Collection entries:
########################################

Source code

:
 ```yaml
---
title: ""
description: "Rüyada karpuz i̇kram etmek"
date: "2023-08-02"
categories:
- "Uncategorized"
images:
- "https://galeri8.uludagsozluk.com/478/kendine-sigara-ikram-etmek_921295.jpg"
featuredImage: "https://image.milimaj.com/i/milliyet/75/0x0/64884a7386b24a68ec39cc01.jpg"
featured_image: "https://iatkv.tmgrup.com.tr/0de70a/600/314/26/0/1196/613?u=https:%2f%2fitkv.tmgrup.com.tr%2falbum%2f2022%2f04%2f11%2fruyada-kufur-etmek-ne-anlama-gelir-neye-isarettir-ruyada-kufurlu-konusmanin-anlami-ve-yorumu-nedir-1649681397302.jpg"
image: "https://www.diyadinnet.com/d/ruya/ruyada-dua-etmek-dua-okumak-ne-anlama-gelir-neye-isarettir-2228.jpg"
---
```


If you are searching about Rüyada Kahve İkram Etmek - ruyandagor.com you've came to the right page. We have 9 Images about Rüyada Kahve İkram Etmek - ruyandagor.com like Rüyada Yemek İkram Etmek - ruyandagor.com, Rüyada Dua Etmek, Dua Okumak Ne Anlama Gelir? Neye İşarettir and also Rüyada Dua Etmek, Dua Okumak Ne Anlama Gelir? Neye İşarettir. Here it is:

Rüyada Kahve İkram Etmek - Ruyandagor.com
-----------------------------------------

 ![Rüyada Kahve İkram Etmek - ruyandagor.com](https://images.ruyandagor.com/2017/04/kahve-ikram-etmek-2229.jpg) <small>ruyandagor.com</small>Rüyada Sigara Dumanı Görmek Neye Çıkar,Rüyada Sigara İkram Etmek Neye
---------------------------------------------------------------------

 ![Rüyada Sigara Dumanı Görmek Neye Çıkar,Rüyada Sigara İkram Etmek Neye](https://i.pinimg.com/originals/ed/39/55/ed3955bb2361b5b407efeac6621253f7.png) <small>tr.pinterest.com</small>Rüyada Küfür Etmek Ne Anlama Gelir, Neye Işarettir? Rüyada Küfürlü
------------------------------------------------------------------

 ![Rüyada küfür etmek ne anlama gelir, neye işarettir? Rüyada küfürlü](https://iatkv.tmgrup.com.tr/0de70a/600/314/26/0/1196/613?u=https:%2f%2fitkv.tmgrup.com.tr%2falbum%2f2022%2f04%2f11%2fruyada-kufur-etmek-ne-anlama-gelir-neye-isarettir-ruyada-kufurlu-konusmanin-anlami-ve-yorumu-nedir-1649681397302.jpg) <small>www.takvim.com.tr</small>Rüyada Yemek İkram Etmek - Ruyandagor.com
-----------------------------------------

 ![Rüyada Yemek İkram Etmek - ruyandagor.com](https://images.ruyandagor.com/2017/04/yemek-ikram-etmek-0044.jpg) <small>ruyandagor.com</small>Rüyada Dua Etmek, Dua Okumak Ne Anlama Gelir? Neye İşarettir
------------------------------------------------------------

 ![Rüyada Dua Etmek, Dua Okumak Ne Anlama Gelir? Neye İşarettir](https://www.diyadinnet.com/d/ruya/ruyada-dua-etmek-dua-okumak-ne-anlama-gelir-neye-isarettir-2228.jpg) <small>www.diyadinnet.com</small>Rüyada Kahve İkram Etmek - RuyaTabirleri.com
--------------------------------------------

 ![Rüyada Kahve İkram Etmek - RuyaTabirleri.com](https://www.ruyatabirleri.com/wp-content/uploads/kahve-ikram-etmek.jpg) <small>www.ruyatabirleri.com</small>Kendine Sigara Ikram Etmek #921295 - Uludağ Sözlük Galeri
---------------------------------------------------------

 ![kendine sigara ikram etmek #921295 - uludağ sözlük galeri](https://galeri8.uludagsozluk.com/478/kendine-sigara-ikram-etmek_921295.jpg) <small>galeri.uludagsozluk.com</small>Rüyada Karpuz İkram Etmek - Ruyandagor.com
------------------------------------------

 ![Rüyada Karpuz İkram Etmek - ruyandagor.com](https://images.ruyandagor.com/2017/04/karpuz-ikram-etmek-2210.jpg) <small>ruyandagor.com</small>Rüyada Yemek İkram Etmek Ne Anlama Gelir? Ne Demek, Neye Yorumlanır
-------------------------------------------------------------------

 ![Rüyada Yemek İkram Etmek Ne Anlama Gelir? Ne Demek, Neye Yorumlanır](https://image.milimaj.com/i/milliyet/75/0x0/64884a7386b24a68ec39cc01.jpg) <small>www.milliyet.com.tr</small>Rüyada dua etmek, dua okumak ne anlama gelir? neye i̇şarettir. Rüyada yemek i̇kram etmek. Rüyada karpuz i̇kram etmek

########################################

PROBLEM TO SOLVE: All the entries are to be reproduced verbatim.

ANSWER SPACE:
Source code

:
 ```yaml
---
title: ""
description: "Rüyada karpuz i̇kram etmek"
date: "2023-08-02"
categories:
- "Uncategorized"
images:
- "https://galeri8.uludagsozluk.com/478/kendine-sigara-ikram-etmek_921295.jpg"
featuredImage: "https://image.milimaj.com/i/milliyet/75/0x0/64884a7386b24a68ec39cc01.jpg"
featured_image: "https://iatkv.tmgrup.com.tr/0de70a/600/314/26/0/1196/613?u=https:%2f%2fitkv.tmgrup.com.tr%2falbum%2f2022%2f04%2f11%2fruyada-kufur-etmek-ne-anlama-gelir-neye-isarettir-ruyada-kufurlu-konusmanin-anlami-ve-yorumu-nedir-1649681397302.jpg"
image: "https://www.diyadinnet.com/d/ruya/ruyada-dua-etmek-dua-okumak-ne-anlama-gelir-neye-isarettir-2228.jpg"
---
```


If you are searching about Rüyada Kahve İkram Etmek - ruyandagor.com you've came to the right page. We have 9 Images about Rüyada Kahve İkram Etmek - ruyandagor.com like Rüyada Yemek İkram Etmek - ruyandagor.com, Rüyada Dua Etmek, Dua Okumak Ne Anlama Gelir? Neye İşarettir and also Rüyada Dua Etmek, Dua Okumak Ne Anlama Gelir? Neye İşarettir. Here it is:

Rüyada Kahve İkram Etmek - Ruyandagor.com
-----------------------------------------

 ![Rüyada Kahve İkram Etmek - ruyandagor.com](https://images.ruyandagor.com/2017/04/kahve-ikram-etmek-2229.jpg) <small>ruyandagor.com</small>Rüyada Sigara Dumanı Görmek Neye Çıkar,Rüyada Sigara İkram Etmek Neye
---------------------------------------------------------------------

 ![Rüyada Sigara Dumanı Görmek Neye Çıkar,Rüyada Sigara İkram Etmek Neye](https://i.pinimg.com/originals/ed/39/55/ed3955bb2361b5b407efeac6621253f7.png) <small>tr.pinterest.com</small>Rüyada Küfür Etmek Ne Anlama Gelir, Neye Işarettir? Rüyada Küfürlü
------------------------------------------------------------------

 ![Rüyada küfür etmek ne anlama gelir, neye işarettir? Rüyada küfürlü](https://iatkv.tmgrup.com.tr/0de70a/600/314/26/0/1196/613?u=https:%2f%2fitkv.tmgrup.com.tr%2falbum%2f2022%2f04%2f11%2fruyada-kufur-etmek-ne-anlama-gelir-neye-isarettir-ruyada-kufurlu-konusmanin-anlami-ve-yorumu-nedir-1649681397302.jpg) <small>www.takvim.com.tr</small>Rüyada Yemek İkram Etmek - Ruyandagor.com
-----------------------------------------

 ![Rüyada Yemek İkram Etmek - ruyandagor.com](https://images.ruyandagor.com/2017/04/yemek-ikram-etmek-0044.jpg) <small>ruyandagor.com</small>Rüyada Dua Etmek, Dua Okumak Ne Anlama Gelir? Neye İşarettir
------------------------------------------------------------

 ![Rüyada Dua Etmek, Dua Okumak Ne Anlama Gelir? Neye İşarettir](https://www.diyadinnet.com/d/ruya/ruyada-dua-etmek-dua-okumak-ne-anlama-gelir-neye-isarettir-2228.jpg) <small>www.diyadinnet.com</small>Rüyada Kahve İkram Etmek - RuyaTabirleri.com
--------------------------------------------

 ![Rüyada Kahve İkram Etmek - RuyaTabirleri.com](https://www.ruyatabirleri.com/wp-content/uploads/kahve-ikram-etmek.jpg) <small>www.ruyatabirleri.com</small>Kendine Sigara Ikram Etmek #921295 - Uludağ Sözlük Galeri
---------------------------------------------------------

 ![kendine sigara ikram etmek #921295 - uludağ sözlük galeri](https://galeri8.uludagsozluk.com/478/kendine-sigara-ikram-etmek_921295.jpg) <small>galeri.uludagsozluk.com</small>Rüyada Karpuz İkram Etmek - Ruyandagor.com
------------------------------------------

 ![Rüyada Karpuz İkram Etmek - ruyandagor.com](https://images.ruyandagor.com/2017/04/karpuz-ikram-etmek-2210.jpg) <small>ruyandagor.com</small>Rüyada Yemek İkram Etmek Ne Anlama Gelir? Ne Demek, Neye Yorumlanır
-------------------------------------------------------------------

 ![Rüyada Yemek İkram Etmek Ne Anlama Gelir? Ne Demek, Neye Yorumlanır](https://image.milimaj.com/i/milliyet/75/0x0/64884a7386b24a68ec39cc01.jpg) <small>www.milliyet.com.tr</small>Rüyada dua etmek, dua okumak ne anlama gelir? neye i̇şarettir. Rüyada yemek i̇kram etmek. Rüyada karpuz i̇kram etmek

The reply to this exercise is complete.